In my previous post here, I have analyzed the fundamental parameters of palladium -- demand, supply and reserves -- and recommended investing in this important precious metal with a long-term perspective. In this article, I will compare the different ways to invest in palladium:
- Palladium futures contracts
- Palladium ETF
- Shares of palladium companies
Data: TradeStation Group, Inc. Chart: Arie Goren
Data: TradeStation Group, Inc., U.S. Bureau of Labor Statistics Chart: Arie Goren
First, let us compare the historical return of the different investment instruments. The table below presents the historical price appreciation and the Compound Annual Growth Rate (OTCPK:CAGR) between December 30, 1994 and September 10, 2012, for the following investing instruments: palladium continuous leading future contract, palladium continuous futures contract adjusted for rollover of the expiring contract, and the stock of Stillwater Mining Co. (NYSE:SWC), which also considers the dividend distribution. The Palladium ETF did not yet exist in 1994, so this calculation does not take it into account. The adjusted-for-dividends stock prices were extracted from Yahoo Finance, and the data for the continuous contracts were taken from TradeStation Group, Inc.:
In that period, investing in palladium futures contract has turned out quite profitable, but holding the shares of Stillwater Mining has given a poor return. The appreciation of the unadjusted futures contract was 318.6% or 8.43% annually, but because long term investors in futures contracts should roll over expiring contracts, and due to the contango effect, the return was less: 197%, or 6.34% annually, without taking into account trade commissions (a comprehensive explanation about the influence of contango and backwardation on long-term investment in commodities can be found in my article here).

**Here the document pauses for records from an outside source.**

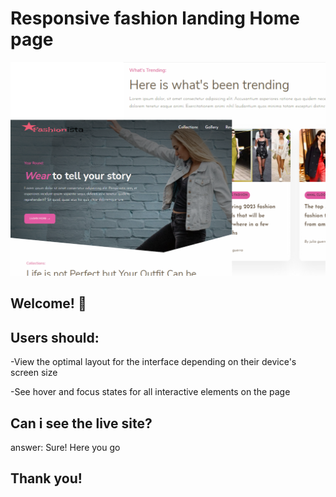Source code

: # Responsive fashion landing Home page

![design preview for the fashion landing page](./img/fashionista%20.min.png)

## Welcome! 👋

## Users should:

-View the optimal layout for the interface depending on their device's screen size

-See hover and focus states for all interactive elements on the page

## Can i see the live site?

answer: Sure! Here you go <a href=" "><a>

## Thank you!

In order to include the palladium ETF, ETFS Physical Palladium Shares (NYSEARCA:PALL), which was launched on January 2010, an identical study was performed on a much shorter period, from January 29, 2010 to September 10, 2012. The stock of North American Palladium Ltd. (PAL) was also included in this study, even though it could not be included in the first study, since stock prices from Yahoo Finance for this company are only available since October 2000. The results are shown in the table below.
During that period, the return of the adjusted continuous futures contract was very high: 54.6% or 18.14% annually. But the return of palladium companies was not impressive at all. The return of Stillwater Mining was only 12.4% or 4.58% annually, and the return of North American Palladium was negative: -38.1%. The appreciation of the ETF for physical palladium, PALL, was 57.3% or 18.91% annually, better than the appreciation of the adjusted continuous futures contract.
Investing in the ETF for physical palladium PALL seems to be the best choice, as it has given better return than the adjusted continuous futures contract. Because the fund is investing in physical palladium, there is no concern of loss due to the contango effect.
Disclosure: I have no positions in any stocks mentioned, and no plans to initiate any positions within the next 72 hours. I wrote this article myself, and it expresses my own opinions. I am not receiving compensation for it (other than from Seeking Alpha). I have no business relationship with any company whose stock is mentioned in this article.